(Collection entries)
-- Opening Marker --
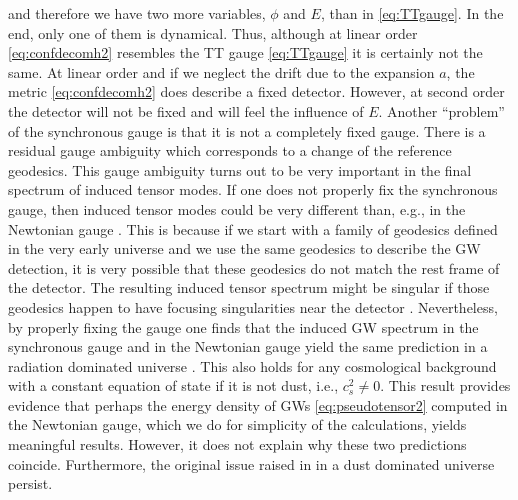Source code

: \documentclass[a4paper,11pt]{article}
\numberwithin{equation}{section}
\begin{document}
and therefore we have two more variables, $\phi$ and $E$, than in \eqref{eq:TTgauge}. In the end, only one of them is dynamical. Thus, although at linear order \eqref{eq:confdecomh2} resembles the TT gauge \eqref{eq:TTgauge} it is certainly not the same. At linear order and if we neglect the drift due to the expansion $a$, the metric \eqref{eq:confdecomh2} does describe a fixed detector. However, at second order the detector will not be fixed and will feel the influence of $E$. Another ``problem'' of the synchronous gauge is that it is not a completely fixed gauge. There is a residual gauge ambiguity which corresponds to a change of the reference geodesics. This gauge ambiguity turns out to be very important in the final spectrum of induced tensor modes. If one does not properly fix the synchronous gauge, then induced tensor modes could be very different than, e.g., in the Newtonian gauge \cite{Lu:2020diy}. This is because if we start with a family of geodesics defined in the very early universe and we use the same geodesics to describe the GW detection, it is very possible that these geodesics do not match the rest frame of the detector. The resulting induced tensor spectrum might be singular if those geodesics happen to have focusing singularities near the detector \cite{Domenech:2020xin}. Nevertheless, by properly fixing the gauge one finds that the induced GW spectrum in the synchronous gauge and in the Newtonian gauge yield the same prediction in a radiation dominated universe \cite{DeLuca:2019ufz,Inomata:2019yww,Yuan:2019fwv,Lu:2020diy}. This also holds for any cosmological background with a constant equation of state \cite{Domenech:2020xin} if it is not dust, i.e., $c^2_s\neq0$. This result provides evidence that perhaps the energy density of GWs \eqref{eq:pseudotensor2} computed in the Newtonian gauge, which we do for simplicity of the calculations, yields meaningful results. However, it does not explain why these two predictions coincide. Furthermore, the original issue raised in \cite{Hwang:2017oxa} in a dust dominated universe persist. 
\end{document}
-- Closing Marker --
PROBLEM REQUIREMENTS
Print every entry above again without changing a word, and omit the pictures.

SOLUTION FOR THIS TASK
Source code

: \documentclass[a4paper,11pt]{article}
\numberwithin{equation}{section}
\begin{document}
and therefore we have two more variables, $\phi$ and $E$, than in \eqref{eq:TTgauge}. In the end, only one of them is dynamical. Thus, although at linear order \eqref{eq:confdecomh2} resembles the TT gauge \eqref{eq:TTgauge} it is certainly not the same. At linear order and if we neglect the drift due to the expansion $a$, the metric \eqref{eq:confdecomh2} does describe a fixed detector. However, at second order the detector will not be fixed and will feel the influence of $E$. Another ``problem'' of the synchronous gauge is that it is not a completely fixed gauge. There is a residual gauge ambiguity which corresponds to a change of the reference geodesics. This gauge ambiguity turns out to be very important in the final spectrum of induced tensor modes. If one does not properly fix the synchronous gauge, then induced tensor modes could be very different than, e.g., in the Newtonian gauge \cite{Lu:2020diy}. This is because if we start with a family of geodesics defined in the very early universe and we use the same geodesics to describe the GW detection, it is very possible that these geodesics do not match the rest frame of the detector. The resulting induced tensor spectrum might be singular if those geodesics happen to have focusing singularities near the detector \cite{Domenech:2020xin}. Nevertheless, by properly fixing the gauge one finds that the induced GW spectrum in the synchronous gauge and in the Newtonian gauge yield the same prediction in a radiation dominated universe \cite{DeLuca:2019ufz,Inomata:2019yww,Yuan:2019fwv,Lu:2020diy}. This also holds for any cosmological background with a constant equation of state \cite{Domenech:2020xin} if it is not dust, i.e., $c^2_s\neq0$. This result provides evidence that perhaps the energy density of GWs \eqref{eq:pseudotensor2} computed in the Newtonian gauge, which we do for simplicity of the calculations, yields meaningful results. However, it does not explain why these two predictions coincide. Furthermore, the original issue raised in \cite{Hwang:2017oxa} in a dust dominated universe persist. 
\end{document}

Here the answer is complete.